Among the lines of the material, copy those that hold the string "WebDriver".

........

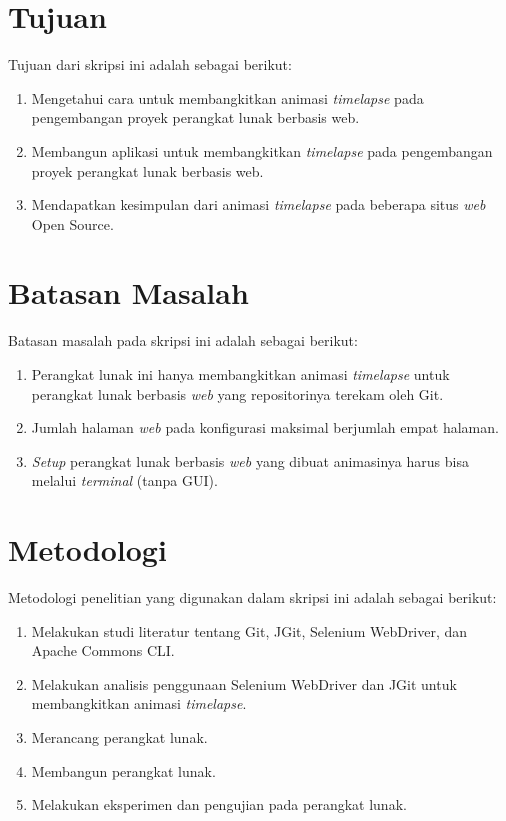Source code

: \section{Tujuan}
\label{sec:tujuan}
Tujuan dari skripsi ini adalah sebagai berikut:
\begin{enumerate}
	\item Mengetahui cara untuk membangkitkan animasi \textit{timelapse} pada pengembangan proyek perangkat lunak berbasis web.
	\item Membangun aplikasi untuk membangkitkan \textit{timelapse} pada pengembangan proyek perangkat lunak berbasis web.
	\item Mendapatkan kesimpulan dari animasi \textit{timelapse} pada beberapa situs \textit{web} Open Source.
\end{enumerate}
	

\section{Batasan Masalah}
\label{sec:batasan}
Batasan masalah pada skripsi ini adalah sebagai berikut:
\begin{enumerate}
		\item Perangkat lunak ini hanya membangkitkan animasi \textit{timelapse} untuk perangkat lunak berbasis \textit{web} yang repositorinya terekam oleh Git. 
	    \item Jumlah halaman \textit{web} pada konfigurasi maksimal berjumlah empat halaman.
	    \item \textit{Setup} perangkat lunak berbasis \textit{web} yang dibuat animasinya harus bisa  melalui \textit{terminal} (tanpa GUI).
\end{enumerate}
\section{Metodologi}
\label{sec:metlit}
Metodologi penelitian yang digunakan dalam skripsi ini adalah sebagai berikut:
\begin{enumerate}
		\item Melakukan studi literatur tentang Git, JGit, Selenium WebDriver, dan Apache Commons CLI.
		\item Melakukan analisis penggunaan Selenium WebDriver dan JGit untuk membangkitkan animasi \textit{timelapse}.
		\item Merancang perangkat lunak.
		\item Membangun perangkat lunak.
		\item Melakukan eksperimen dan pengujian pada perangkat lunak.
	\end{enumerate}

........

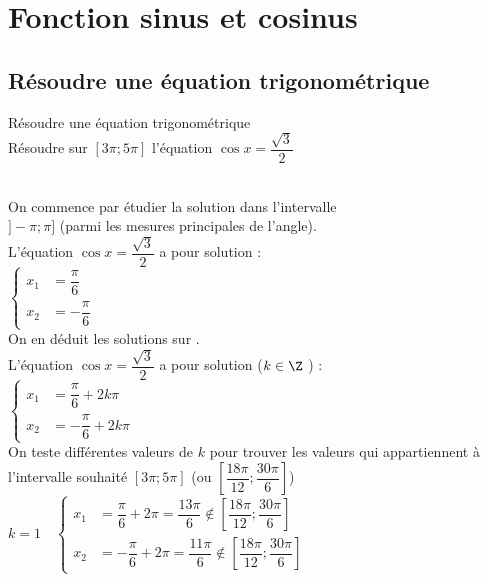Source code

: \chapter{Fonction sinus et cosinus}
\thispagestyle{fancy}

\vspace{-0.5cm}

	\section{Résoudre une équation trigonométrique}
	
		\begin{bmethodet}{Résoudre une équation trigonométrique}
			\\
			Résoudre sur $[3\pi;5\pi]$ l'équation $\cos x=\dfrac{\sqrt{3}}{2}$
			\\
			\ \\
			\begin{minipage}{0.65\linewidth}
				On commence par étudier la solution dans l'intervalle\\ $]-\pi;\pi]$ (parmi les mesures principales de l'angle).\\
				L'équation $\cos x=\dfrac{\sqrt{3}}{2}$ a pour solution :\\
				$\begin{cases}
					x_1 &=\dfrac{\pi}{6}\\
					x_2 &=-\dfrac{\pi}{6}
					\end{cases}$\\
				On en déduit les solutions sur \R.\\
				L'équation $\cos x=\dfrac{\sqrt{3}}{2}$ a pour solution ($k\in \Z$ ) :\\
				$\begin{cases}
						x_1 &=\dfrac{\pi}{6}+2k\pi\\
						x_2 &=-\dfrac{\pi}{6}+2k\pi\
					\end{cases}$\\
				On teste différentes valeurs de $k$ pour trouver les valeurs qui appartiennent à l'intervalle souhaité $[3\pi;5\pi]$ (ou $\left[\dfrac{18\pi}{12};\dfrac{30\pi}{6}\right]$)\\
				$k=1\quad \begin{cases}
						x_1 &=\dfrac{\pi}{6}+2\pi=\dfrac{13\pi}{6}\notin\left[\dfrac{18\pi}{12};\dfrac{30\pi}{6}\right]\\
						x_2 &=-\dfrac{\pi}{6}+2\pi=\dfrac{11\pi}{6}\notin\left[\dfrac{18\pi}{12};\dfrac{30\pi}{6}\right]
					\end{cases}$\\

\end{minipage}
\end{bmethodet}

........

Response to the exercise:
		\item Melakukan studi literatur tentang Git, JGit, Selenium WebDriver, dan Apache Commons CLI.
		\item Melakukan analisis penggunaan Selenium WebDriver dan JGit untuk membangkitkan animasi \textit{timelapse}.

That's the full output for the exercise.